Aim of the task >> Copy all lines below exactly as written. Leave pictures out.

Given entries >>
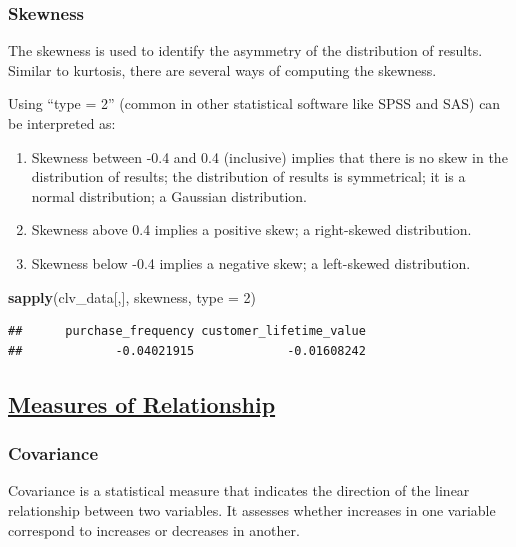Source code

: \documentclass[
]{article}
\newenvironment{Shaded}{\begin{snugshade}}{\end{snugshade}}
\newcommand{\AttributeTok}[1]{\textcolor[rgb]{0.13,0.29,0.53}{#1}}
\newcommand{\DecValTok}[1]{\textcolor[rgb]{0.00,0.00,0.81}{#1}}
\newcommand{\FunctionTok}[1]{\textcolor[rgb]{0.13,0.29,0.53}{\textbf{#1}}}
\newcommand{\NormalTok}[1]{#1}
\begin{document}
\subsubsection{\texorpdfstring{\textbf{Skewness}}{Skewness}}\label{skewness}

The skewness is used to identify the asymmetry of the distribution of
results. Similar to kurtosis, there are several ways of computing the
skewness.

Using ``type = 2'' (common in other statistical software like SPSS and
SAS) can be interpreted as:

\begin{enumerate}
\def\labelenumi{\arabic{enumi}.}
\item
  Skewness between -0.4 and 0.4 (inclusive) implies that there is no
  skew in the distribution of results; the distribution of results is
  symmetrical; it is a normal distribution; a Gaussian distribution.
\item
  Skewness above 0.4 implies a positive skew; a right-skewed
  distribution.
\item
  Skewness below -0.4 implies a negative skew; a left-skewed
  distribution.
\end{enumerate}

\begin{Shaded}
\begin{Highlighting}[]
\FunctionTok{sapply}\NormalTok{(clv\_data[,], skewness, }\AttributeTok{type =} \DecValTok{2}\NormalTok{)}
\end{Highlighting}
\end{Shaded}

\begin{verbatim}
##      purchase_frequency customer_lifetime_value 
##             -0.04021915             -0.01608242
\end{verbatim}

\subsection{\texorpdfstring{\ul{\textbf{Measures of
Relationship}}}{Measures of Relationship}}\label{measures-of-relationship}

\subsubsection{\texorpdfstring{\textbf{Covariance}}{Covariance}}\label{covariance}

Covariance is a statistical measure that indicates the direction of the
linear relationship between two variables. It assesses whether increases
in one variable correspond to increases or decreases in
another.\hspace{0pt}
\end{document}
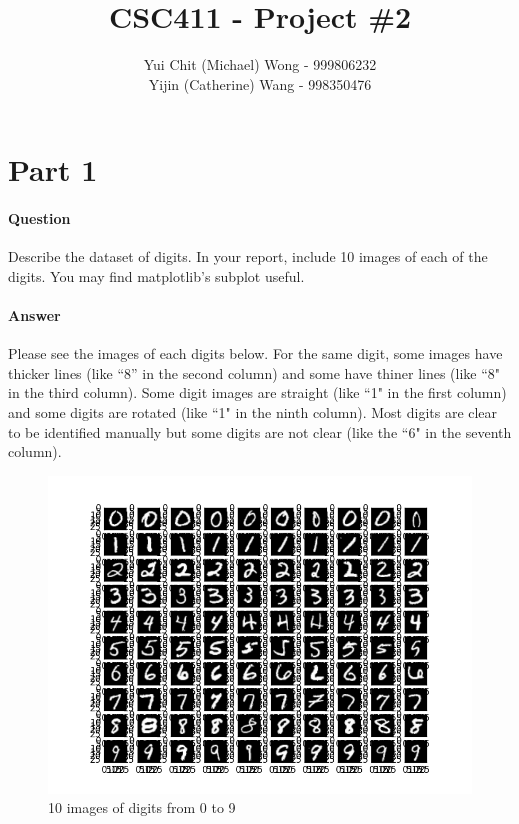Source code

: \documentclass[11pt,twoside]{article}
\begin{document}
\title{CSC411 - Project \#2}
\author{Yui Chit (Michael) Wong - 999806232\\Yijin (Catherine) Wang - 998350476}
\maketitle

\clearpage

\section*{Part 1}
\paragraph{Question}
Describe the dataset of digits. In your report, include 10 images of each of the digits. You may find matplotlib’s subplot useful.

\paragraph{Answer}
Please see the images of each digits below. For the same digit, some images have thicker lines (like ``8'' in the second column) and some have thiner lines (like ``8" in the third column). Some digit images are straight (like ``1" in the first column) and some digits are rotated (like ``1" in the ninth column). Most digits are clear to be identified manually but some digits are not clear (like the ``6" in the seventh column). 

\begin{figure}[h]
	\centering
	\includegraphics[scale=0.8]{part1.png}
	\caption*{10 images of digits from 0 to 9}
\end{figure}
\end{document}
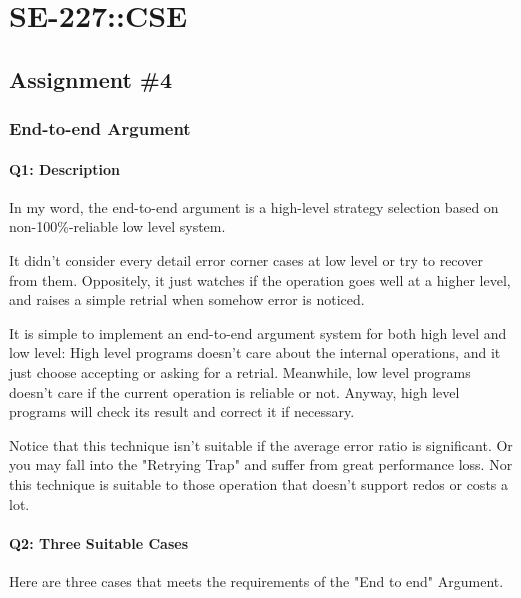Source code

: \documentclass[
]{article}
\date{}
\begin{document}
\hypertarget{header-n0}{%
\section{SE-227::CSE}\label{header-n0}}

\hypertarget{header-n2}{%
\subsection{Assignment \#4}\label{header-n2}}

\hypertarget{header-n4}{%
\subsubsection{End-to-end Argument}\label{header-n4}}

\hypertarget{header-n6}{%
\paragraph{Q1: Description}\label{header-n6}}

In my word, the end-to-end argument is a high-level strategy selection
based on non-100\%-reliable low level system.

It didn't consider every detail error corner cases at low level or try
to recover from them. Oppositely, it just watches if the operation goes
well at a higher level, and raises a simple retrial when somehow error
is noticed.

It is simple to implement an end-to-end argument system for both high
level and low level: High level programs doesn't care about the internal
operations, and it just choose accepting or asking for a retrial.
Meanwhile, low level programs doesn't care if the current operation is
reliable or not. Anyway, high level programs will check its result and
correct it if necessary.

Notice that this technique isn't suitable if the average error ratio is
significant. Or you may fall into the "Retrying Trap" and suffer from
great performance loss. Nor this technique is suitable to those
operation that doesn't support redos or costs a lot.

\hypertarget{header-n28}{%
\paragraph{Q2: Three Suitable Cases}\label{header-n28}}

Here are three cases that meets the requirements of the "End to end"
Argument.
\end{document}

Response area >>
Source code

: \documentclass[
]{article}
\newenvironment{Shaded}{\begin{snugshade}}{\end{snugshade}}
\newcommand{\AttributeTok}[1]{\textcolor[rgb]{0.13,0.29,0.53}{#1}}
\newcommand{\DecValTok}[1]{\textcolor[rgb]{0.00,0.00,0.81}{#1}}
\newcommand{\FunctionTok}[1]{\textcolor[rgb]{0.13,0.29,0.53}{\textbf{#1}}}
\newcommand{\NormalTok}[1]{#1}
\begin{document}
\subsubsection{\texorpdfstring{\textbf{Skewness}}{Skewness}}\label{skewness}

The skewness is used to identify the asymmetry of the distribution of
results. Similar to kurtosis, there are several ways of computing the
skewness.

Using ``type = 2'' (common in other statistical software like SPSS and
SAS) can be interpreted as:

\begin{enumerate}
\def\labelenumi{\arabic{enumi}.}
\item
  Skewness between -0.4 and 0.4 (inclusive) implies that there is no
  skew in the distribution of results; the distribution of results is
  symmetrical; it is a normal distribution; a Gaussian distribution.
\item
  Skewness above 0.4 implies a positive skew; a right-skewed
  distribution.
\item
  Skewness below -0.4 implies a negative skew; a left-skewed
  distribution.
\end{enumerate}

\begin{Shaded}
\begin{Highlighting}[]
\FunctionTok{sapply}\NormalTok{(clv\_data[,], skewness, }\AttributeTok{type =} \DecValTok{2}\NormalTok{)}
\end{Highlighting}
\end{Shaded}

\begin{verbatim}
##      purchase_frequency customer_lifetime_value 
##             -0.04021915             -0.01608242
\end{verbatim}

\subsection{\texorpdfstring{\ul{\textbf{Measures of
Relationship}}}{Measures of Relationship}}\label{measures-of-relationship}

\subsubsection{\texorpdfstring{\textbf{Covariance}}{Covariance}}\label{covariance}

Covariance is a statistical measure that indicates the direction of the
linear relationship between two variables. It assesses whether increases
in one variable correspond to increases or decreases in
another.\hspace{0pt}
\end{document}
Source code

: \documentclass[11pt,twoside]{article}
\begin{document}
\title{CSC411 - Project \#2}
\author{Yui Chit (Michael) Wong - 999806232\\Yijin (Catherine) Wang - 998350476}
\maketitle

\clearpage

\section*{Part 1}
\paragraph{Question}
Describe the dataset of digits. In your report, include 10 images of each of the digits. You may find matplotlib’s subplot useful.

\paragraph{Answer}
Please see the images of each digits below. For the same digit, some images have thicker lines (like ``8'' in the second column) and some have thiner lines (like ``8" in the third column). Some digit images are straight (like ``1" in the first column) and some digits are rotated (like ``1" in the ninth column). Most digits are clear to be identified manually but some digits are not clear (like the ``6" in the seventh column). 

\begin{figure}[h]
	\centering
	\includegraphics[scale=0.8]{part1.png}
	\caption*{10 images of digits from 0 to 9}
\end{figure}
\end{document}
Source code

: \documentclass[
]{article}
\date{}
\begin{document}
\hypertarget{header-n0}{%
\section{SE-227::CSE}\label{header-n0}}

\hypertarget{header-n2}{%
\subsection{Assignment \#4}\label{header-n2}}

\hypertarget{header-n4}{%
\subsubsection{End-to-end Argument}\label{header-n4}}

\hypertarget{header-n6}{%
\paragraph{Q1: Description}\label{header-n6}}

In my word, the end-to-end argument is a high-level strategy selection
based on non-100\%-reliable low level system.

It didn't consider every detail error corner cases at low level or try
to recover from them. Oppositely, it just watches if the operation goes
well at a higher level, and raises a simple retrial when somehow error
is noticed.

It is simple to implement an end-to-end argument system for both high
level and low level: High level programs doesn't care about the internal
operations, and it just choose accepting or asking for a retrial.
Meanwhile, low level programs doesn't care if the current operation is
reliable or not. Anyway, high level programs will check its result and
correct it if necessary.

Notice that this technique isn't suitable if the average error ratio is
significant. Or you may fall into the "Retrying Trap" and suffer from
great performance loss. Nor this technique is suitable to those
operation that doesn't support redos or costs a lot.

\hypertarget{header-n28}{%
\paragraph{Q2: Three Suitable Cases}\label{header-n28}}

Here are three cases that meets the requirements of the "End to end"
Argument.
\end{document}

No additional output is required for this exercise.